Je m’appelle Léonie Wanner, mais beaucoup de personnes m’ont aussi appelée Léo. Je suis née en 1886 à Bourg-en-Bresse, dans une famille de jardiniers. J’ai grandi simplement, mais avec l’envie de comprendre le monde et de le rendre plus juste. Très jeune, j’ai eu le désir de défendre les autres, surtout les femmes, les plus pauvres et ceux qui n’avaient pas la possibilité de faire entendre leur voix. C’est pour cela que je me suis engagée dans la vie politique et dans des associations qui voulaient la paix, la liberté et l’égalité. En 1928, je suis partie vivre à Paris. Là, je me suis consacrée à l’écriture et au journalisme. J’ai écrit et dirigé des journaux pour que la voix des femmes et des peuples colonisés soit entendue. En 1934, j’ai participé à la création d’un comité qui venait en aide aux victimes de la pauvreté et de la répression en Tunisie. Avec mon ami Robert-Jean Longuet, j’ai beaucoup voyagé en Afrique du Nord où nous avons rencontré des hommes et des femmes qui se battaient pour l’indépendance de leur pays. Mon combat a toujours été le même : lutter contre la guerre, contre l’injustice et pour la liberté des peuples. J’ai cru toute ma vie que la paix et la justice ne pouvaient exister que si nous écoutions la voix de toutes et tous, et surtout des plus fragiles. Je suis morte à Paris en 1941, pendant la Seconde Guerre mondiale. Aujourd’hui, je suis très fière qu’une école du 12e arrondissement de Paris porte mon nom, à la place de celui d’un général de guerre coloniale.

 

Robert-Jean Longuet

Je m’appelle Robert-Jean Longuet. Je suis né à Paris en 1901 et j’y suis aussi mort, bien plus tard, en 1987. Je suis le fils de Jean Longuet et l’arrière-petit-fils d’un homme célèbre : Karl Marx. J’ai choisi d’être avocat et journaliste, parce que je voulais défendre les personnes qui n’avaient pas toujours la possibilité de se faire entendre. Très jeune, j’ai écrit dans plusieurs journaux pour parler de justice, de paix et de liberté. J’ai beaucoup voyagé en Afrique du Nord avec mon amie Léo Wanner où nous avons rencontré des hommes et des femmes qui se battaient contre l’injustice et la colonisation. J’ai décidé de les aider en utilisant ma plume et ma voix d’avocat. Pendant la Seconde Guerre mondiale, j’ai dû quitter la France pour aller aux États-Unis, où j’ai travaillé comme journaliste. Puis je suis revenu à Paris, où j’ai continué à écrire et à défendre des militants, notamment pendant la guerre d’Algérie.
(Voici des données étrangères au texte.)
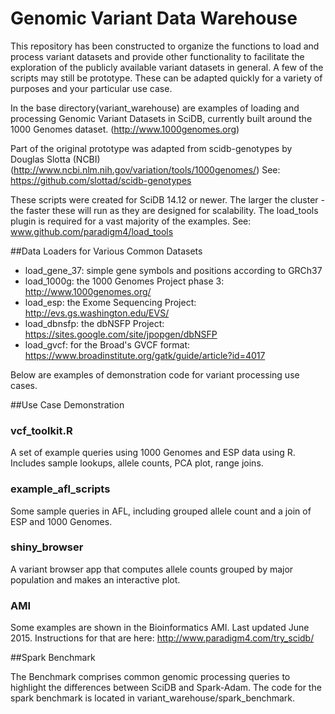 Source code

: Genomic Variant Data Warehouse
=========

This repository has been constructed to organize the functions to load and process variant datasets and provide other functionality to facilitate the exploration of the publicly available variant datasets in general. A few of the scripts may still be prototype. These can be adapted quickly for a variety of purposes and your particular use case. 

In the base directory(variant_warehouse) are examples of loading and processing Genomic Variant Datasets in SciDB, currently built around the 1000 Genomes dataset. (http://www.1000genomes.org)

Part of the original prototype was adapted from scidb-genotypes by Douglas Slotta (NCBI)
(http://www.ncbi.nlm.nih.gov/variation/tools/1000genomes/)
See: https://github.com/slottad/scidb-genotypes

These scripts were created for SciDB 14.12 or newer. The larger the cluster - the faster these will run as they are designed for scalability. The load_tools plugin is required for a vast majority of the examples. See: www.github.com/paradigm4/load_tools

##Data Loaders for Various Common Datasets

 * load_gene_37: simple gene symbols and positions according to GRCh37
 * load_1000g: the 1000 Genomes Project phase 3: http://www.1000genomes.org/
 * load_esp: the Exome Sequencing Project: http://evs.gs.washington.edu/EVS/
 * load_dbnsfp: the dbNSFP Project: https://sites.google.com/site/jpopgen/dbNSFP
 * load_gvcf: for the Broad's GVCF format: https://www.broadinstitute.org/gatk/guide/article?id=4017

Below are examples of demonstration code for variant processing use cases. 

##Use Case Demonstration

### vcf_toolkit.R
A set of example queries using 1000 Genomes and ESP data using R. Includes sample lookups, allele counts, PCA plot, range joins.

### example_afl_scripts
Some sample queries in AFL, including grouped allele count and a join of ESP and 1000 Genomes.

### shiny_browser
A variant browser app that computes allele counts grouped by major population and makes an interactive plot.

### AMI
Some examples are shown in the Bioinformatics AMI. Last updated June 2015. Instructions for that are here: http://www.paradigm4.com/try_scidb/

##Spark Benchmark

The Benchmark comprises common genomic processing queries to highlight the differences between SciDB and Spark-Adam.  The code for the spark benchmark is located in variant_warehouse/spark_benchmark.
Pour moi, la justice doit être la même pour toutes et tous, sans distinction de couleur de peau, de religion ou de pays. Toute ma vie, j’ai cru que les mots pouvaient être des armes puissantes pour lutter contre l’injustice et pour construire la paix. Je suis très heureux qu’une école du 12e arrondissement de Paris porte aujourd’hui mon nom, en remplacement de celui du général Lamoricière.